There has been a tremendous effort recently to review, debate and decide on revisions to Metropolitan’s turf rebate program. The Metropolitan board of directors has approved changes to and expansion of our conservation/turf rebate program so that it will be the largest of its kind ever in the nation. All told, Metropolitan and its member agencies spent $500 million on a large scale reimagining of Southern California’s landscape. The rebate program was so successful that all funds were completely exhausted in record time. In a series of posts we will cover the projects implemented from the 2015 rebate program.
• Significant Water Savings. We are expecting to permanently remove 175 million square feet of lawns across Southern California. These changes, together with the rest of our conservation program are projected to save the equivalent amount of water needed to fill our largest reservoir, the 810,000-acre Diamond Valley Lake in Riverside County, over a 10-year period. We expect to maintain and grow these savings for decades to come as the shift from ornamental turf to more drought-resistant California Friendly landscapes continues.
• A Broader Program. The program has enormous popularity with the public and we have been receiving thousands of applications every week. We want to make sure the program reaches as many Southern California residents and businesses as possible. At this stage, broader is better. The more individual examples that Southern Californians see of turf removal, the better.

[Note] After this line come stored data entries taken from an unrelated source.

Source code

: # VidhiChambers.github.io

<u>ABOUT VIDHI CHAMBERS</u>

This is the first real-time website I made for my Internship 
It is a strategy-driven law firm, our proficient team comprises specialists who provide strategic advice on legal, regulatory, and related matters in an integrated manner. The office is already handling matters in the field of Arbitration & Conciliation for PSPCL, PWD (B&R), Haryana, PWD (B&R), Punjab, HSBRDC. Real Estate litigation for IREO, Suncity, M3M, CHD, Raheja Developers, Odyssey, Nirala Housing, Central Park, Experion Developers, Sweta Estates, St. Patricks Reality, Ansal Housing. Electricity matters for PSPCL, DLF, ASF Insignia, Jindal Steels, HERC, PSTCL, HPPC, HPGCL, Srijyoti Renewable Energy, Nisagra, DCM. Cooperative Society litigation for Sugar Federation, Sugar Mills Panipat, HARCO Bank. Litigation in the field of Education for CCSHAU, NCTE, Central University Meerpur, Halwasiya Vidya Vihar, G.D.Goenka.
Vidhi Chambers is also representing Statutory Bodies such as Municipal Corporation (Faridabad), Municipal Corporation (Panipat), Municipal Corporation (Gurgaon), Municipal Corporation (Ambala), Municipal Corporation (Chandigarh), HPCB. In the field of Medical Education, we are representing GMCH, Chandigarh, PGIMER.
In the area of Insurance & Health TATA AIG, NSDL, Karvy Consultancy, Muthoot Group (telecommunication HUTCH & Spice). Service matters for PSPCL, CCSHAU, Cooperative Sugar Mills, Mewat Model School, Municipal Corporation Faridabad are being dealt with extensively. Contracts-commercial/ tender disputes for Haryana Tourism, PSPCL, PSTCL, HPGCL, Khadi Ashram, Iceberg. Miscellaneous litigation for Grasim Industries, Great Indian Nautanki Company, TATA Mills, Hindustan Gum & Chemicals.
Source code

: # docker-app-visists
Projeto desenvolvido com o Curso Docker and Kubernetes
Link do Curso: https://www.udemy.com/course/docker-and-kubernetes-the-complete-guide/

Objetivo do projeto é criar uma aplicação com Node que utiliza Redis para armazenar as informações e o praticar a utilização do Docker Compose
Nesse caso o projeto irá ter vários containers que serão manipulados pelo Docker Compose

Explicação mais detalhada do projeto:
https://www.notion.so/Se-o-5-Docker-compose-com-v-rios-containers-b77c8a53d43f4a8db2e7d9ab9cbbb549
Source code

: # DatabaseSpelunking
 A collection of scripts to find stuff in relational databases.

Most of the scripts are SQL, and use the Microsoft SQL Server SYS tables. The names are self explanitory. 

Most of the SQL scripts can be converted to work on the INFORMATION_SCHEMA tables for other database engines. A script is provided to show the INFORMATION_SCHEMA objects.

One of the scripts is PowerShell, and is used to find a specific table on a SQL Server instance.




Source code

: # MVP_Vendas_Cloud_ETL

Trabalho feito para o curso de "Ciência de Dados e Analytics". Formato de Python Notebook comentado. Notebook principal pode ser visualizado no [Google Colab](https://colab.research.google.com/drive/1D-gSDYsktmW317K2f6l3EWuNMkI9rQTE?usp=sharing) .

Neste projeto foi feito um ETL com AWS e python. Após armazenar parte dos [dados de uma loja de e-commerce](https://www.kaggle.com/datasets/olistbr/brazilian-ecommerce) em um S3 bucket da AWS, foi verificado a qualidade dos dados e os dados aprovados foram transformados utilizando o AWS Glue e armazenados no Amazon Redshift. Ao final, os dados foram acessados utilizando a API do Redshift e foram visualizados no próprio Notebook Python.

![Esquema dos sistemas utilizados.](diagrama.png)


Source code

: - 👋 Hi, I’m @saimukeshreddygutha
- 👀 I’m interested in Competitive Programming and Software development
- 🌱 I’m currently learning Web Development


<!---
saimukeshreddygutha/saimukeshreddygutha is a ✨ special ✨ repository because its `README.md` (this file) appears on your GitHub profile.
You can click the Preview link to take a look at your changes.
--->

• A Capped Program. There are different rebate incentives available to public agencies, residents and businesses. And when the available funds are committed to existing rebate applications, we will stop pre-approving new applications. Precisely when that happens will depend on the interest in the program, but our best projection is that the funding will last us through the summer and into the fall.

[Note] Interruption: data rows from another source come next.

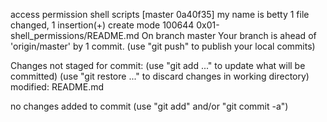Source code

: access permission shell scripts
[master 0a40f35] my name is betty
 1 file changed, 1 insertion(+)
 create mode 100644 0x01-shell_permissions/README.md
On branch master
Your branch is ahead of 'origin/master' by 1 commit.
  (use "git push" to publish your local commits)

Changes not staged for commit:
  (use "git add <file>..." to update what will be committed)
  (use "git restore <file>..." to discard changes in working directory)
	modified:   README.md

no changes added to commit (use "git add" and/or "git commit -a")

• Funded Through Reserves, Not Increased Rates. Our board is directing funds to the conservation program from a temporary increase in our water sales during this drought. Investing in conservation provides significant short-term dividends by preserving the water stored in reservoirs should the drought continue beyond this year. Healthy reserves remain for rate stabilization and other future needs.
If this brutal drought has a long-term upside for Southern California, it is that we are finally turning the corner on the public’s interest in outdoor landscapes that match our Mediterranean climate.